**Saved data entries**.
<<<<

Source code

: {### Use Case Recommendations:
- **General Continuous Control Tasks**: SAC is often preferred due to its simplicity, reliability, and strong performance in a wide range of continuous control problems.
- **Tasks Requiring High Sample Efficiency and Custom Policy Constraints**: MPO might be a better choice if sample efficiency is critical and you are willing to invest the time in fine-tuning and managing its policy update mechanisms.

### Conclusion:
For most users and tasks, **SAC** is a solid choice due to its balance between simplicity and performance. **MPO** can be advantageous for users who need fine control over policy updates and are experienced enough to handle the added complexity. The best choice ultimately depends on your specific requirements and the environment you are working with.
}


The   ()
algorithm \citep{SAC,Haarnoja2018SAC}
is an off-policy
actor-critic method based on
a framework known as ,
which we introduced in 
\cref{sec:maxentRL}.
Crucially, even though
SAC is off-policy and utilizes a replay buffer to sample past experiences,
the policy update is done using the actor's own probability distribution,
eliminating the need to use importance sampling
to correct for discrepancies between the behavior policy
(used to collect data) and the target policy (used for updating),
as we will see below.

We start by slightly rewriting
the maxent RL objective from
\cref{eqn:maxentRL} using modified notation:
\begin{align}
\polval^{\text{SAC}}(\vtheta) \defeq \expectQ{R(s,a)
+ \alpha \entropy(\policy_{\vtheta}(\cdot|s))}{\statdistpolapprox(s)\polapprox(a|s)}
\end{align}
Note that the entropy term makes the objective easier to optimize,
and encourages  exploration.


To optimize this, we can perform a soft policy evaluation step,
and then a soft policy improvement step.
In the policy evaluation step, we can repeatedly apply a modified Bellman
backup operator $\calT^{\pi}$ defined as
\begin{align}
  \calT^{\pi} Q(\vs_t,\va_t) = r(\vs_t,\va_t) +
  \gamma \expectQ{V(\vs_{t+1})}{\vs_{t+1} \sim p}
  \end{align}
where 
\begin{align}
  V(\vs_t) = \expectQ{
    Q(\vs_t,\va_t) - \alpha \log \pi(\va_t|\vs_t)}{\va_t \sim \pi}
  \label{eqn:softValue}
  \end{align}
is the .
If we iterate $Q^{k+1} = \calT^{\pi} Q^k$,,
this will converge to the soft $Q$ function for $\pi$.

>>>>

**Assigned task**. Taking the entries from their first line through the line with "- **General Continuous", inclusive, restate each line word for word and give nothing else.

**Finished task**.
Source code

: {### Use Case Recommendations:
- **General Continuous Control Tasks**: SAC is often preferred due to its simplicity, reliability, and strong performance in a wide range of continuous control problems.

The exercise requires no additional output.